Tuesday, 15 May 2018: 15:40
Room 607 (Washington State Convention Center)
B. L. Trembacki, D. R. Noble, M. E. Ferraro, V. E. Brunini, and S. A. Roberts (Sandia National Laboratories)
Advances in the three-dimensional imaging and subsequent computational representation of lithium-ion battery electrodes have made it possible to perform detailed simulations on reconstructed electrode mesostructures. These particle-scale simulation capabilities can be utilized to analyze the effect of the manufacturing process and can also inform macroscale (cell- or module-level) battery models, most notably through effective transport properties. For these simulations to be realistic and accurate, quality computational meshes and sufficient domain sizes (1000+ active material particles) must be achieved.

Additionally, imaging techniques, such as x-ray tomography, that can provide sufficiently large domain sizes are often unable to clearly differentiate between the non-active electrode phases (binder, conductive additive, and void/electrolyte). This forces models to make assumptions about the morphology of non-active phases or neglect their contributions altogether.
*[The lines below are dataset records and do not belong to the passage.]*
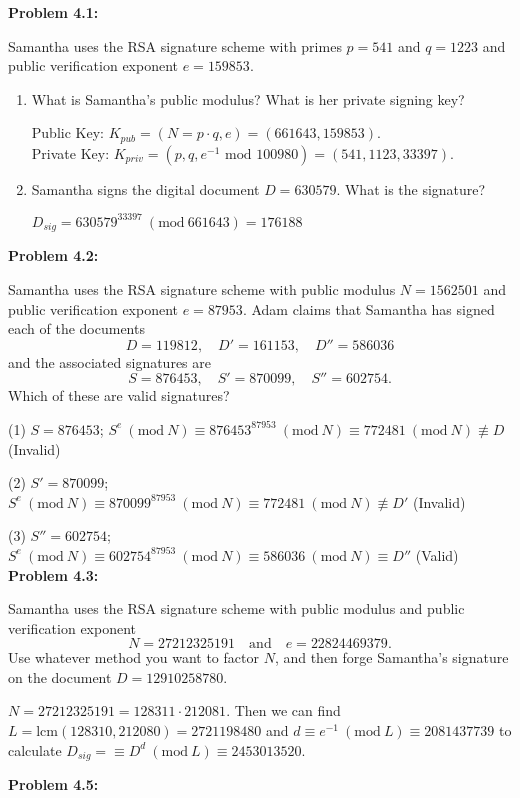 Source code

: \documentclass[a4paper, 11pt]{article}
\newcommand{\Mod}[1]{\ (\mathrm{mod}\ #1)}
\begin{document}
\noindent\textbf{Problem 4.1:}
    
    Samantha uses the RSA signature scheme with primes $p=541$ and $q=1223$ and public verification exponent $e=159853$.
    \begin{enumerate}[label=(\alph*)]
        \item What is Samantha's public modulus? What is her private signing key?
        
        Public Key: $K_{pub} = (N=p\cdot q,e) = (661643,159853).$\\
        Private Key: $K_{priv} = (p,q,e^{-1} \text{ mod } 100980) = (541,1123,33397).$
        \item Samantha signs the digital document $D=630579.$ What is the signature?
        
        $D_{sig} = 630579^{33397}\Mod{661643} = 176188$
    \end{enumerate}
    
\noindent\textbf{Problem 4.2:}
    
    Samantha uses the RSA signature scheme with public modulus $N=1562501$ and public verification exponent $e=87953$. Adam claims that Samantha has signed each of the documents $$D=119812, \quad D'=161153, \quad D''=586036$$ and the associated signatures are $$S=876453, \quad S'=870099, \quad S''=602754.$$ Which of these are valid signatures?
    
    (1) $S=876453$; $S^e \Mod{N} \equiv 876453^{87953} \Mod{N} \equiv 772481 \Mod{N} \not\equiv D$ (Invalid)
    
    (2) $S'=870099$; $S^e \Mod{N} \equiv 870099^{87953} \Mod{N} \equiv 772481 \Mod{N} \not\equiv D'$ (Invalid)
    
    (3) $S''=602754$; $S^e \Mod{N} \equiv 602754^{87953} \Mod{N} \equiv 586036 \Mod{N} \equiv D''$ (Valid)\\
    
\noindent\textbf{Problem 4.3:}
    
    Samantha uses the RSA signature scheme with public modulus and public verification exponent $$
    N = 27212325191 \quad\text{and}\quad e = 22824469379.$$ Use whatever method you want to factor $N$, and then forge Samantha’s signature on the document $D = 12910258780.$
    
    $N = 27212325191 = 128311\cdot212081$. Then we can find $L=\text{lcm}(128310,212080)=2721198480$ and $d\equiv e^{-1}\Mod{L} \equiv 2081437739$ to calculate $D_{sig} =\equiv D^d\Mod{L} \equiv 2453013520.$
    
\noindent\textbf{Problem 4.5:}
    
\end{document}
Our recent work has focused on addressing these challenges, and we have developed a novel “binder bridge” placement algorithm to introduce a composite binder morphology to a large many-particle domain that mimics morphologies seen in high-resolution imaging where nonactive phases can be differentiated.

We use this approach to study the effect of the electrode manufacturing process on effective electrode properties by simulating electrodes manufactured using various calendaring pressures and slurry compositions.